§ **WORK ORDER**: Copy every line in the records below that contains the word "chart".

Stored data
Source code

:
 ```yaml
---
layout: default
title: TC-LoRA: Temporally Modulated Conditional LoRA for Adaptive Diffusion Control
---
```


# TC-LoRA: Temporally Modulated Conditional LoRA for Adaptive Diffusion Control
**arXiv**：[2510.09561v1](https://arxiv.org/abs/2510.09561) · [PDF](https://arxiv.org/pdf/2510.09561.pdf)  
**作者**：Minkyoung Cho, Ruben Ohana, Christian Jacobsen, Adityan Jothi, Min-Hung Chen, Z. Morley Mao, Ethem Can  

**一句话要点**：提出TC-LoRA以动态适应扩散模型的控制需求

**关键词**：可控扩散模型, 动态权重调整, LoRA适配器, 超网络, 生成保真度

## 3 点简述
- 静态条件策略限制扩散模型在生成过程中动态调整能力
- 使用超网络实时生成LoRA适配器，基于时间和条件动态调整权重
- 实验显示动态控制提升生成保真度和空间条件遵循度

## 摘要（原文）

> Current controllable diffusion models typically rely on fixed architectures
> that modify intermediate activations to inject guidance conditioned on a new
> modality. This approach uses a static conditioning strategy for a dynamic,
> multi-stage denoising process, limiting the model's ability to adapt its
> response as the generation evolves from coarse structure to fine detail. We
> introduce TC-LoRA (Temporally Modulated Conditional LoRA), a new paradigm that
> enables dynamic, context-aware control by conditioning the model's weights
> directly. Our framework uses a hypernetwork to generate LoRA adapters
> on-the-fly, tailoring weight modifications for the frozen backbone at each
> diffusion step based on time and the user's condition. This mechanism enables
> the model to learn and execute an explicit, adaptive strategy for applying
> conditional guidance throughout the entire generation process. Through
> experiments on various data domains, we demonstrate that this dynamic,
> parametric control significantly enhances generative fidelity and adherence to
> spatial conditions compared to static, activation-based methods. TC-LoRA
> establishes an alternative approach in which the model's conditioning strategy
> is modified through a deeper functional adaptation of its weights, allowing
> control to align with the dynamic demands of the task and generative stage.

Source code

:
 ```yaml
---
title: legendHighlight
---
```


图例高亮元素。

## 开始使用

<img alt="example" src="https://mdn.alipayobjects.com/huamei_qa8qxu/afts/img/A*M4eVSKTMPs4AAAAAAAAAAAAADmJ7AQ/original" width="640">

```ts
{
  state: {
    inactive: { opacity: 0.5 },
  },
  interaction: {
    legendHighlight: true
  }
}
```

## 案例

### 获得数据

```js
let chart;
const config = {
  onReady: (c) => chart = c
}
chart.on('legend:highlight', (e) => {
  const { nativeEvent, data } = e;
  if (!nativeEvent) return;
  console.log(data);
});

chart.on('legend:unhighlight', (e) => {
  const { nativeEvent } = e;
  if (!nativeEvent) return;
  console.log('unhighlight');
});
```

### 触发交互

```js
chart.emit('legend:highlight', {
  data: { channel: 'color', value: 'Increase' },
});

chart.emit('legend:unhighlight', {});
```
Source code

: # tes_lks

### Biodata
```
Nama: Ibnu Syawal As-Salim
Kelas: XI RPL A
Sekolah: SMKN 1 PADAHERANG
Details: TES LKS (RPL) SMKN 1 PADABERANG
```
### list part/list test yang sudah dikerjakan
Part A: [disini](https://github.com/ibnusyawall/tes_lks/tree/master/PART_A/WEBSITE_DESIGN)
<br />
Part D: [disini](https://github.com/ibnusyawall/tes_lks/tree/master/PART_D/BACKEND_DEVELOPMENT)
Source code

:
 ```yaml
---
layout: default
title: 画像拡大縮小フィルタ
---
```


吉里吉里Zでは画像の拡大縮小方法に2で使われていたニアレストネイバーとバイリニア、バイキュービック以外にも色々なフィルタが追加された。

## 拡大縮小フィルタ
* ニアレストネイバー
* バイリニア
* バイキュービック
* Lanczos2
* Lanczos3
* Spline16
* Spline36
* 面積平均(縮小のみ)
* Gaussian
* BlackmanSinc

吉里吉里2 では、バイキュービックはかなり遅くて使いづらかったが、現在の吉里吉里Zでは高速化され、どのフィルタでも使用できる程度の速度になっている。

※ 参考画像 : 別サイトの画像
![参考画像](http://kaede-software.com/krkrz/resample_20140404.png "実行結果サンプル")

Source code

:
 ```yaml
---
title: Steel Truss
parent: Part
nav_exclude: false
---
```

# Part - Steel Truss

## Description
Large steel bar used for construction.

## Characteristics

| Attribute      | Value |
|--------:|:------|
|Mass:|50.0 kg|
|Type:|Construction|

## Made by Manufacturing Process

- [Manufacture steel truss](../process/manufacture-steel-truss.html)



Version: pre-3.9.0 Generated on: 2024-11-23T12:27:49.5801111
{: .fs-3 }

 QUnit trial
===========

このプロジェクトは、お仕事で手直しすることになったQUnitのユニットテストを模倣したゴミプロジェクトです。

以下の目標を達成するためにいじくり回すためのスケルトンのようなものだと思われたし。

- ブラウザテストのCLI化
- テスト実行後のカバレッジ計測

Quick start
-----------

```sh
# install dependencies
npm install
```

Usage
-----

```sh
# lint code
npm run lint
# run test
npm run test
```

§ **EXERCISE ANSWER**:
let chart;
  onReady: (c) => chart = c
chart.on('legend:highlight', (e) => {
chart.on('legend:unhighlight', (e) => {
chart.emit('legend:highlight', {
chart.emit('legend:unhighlight', {});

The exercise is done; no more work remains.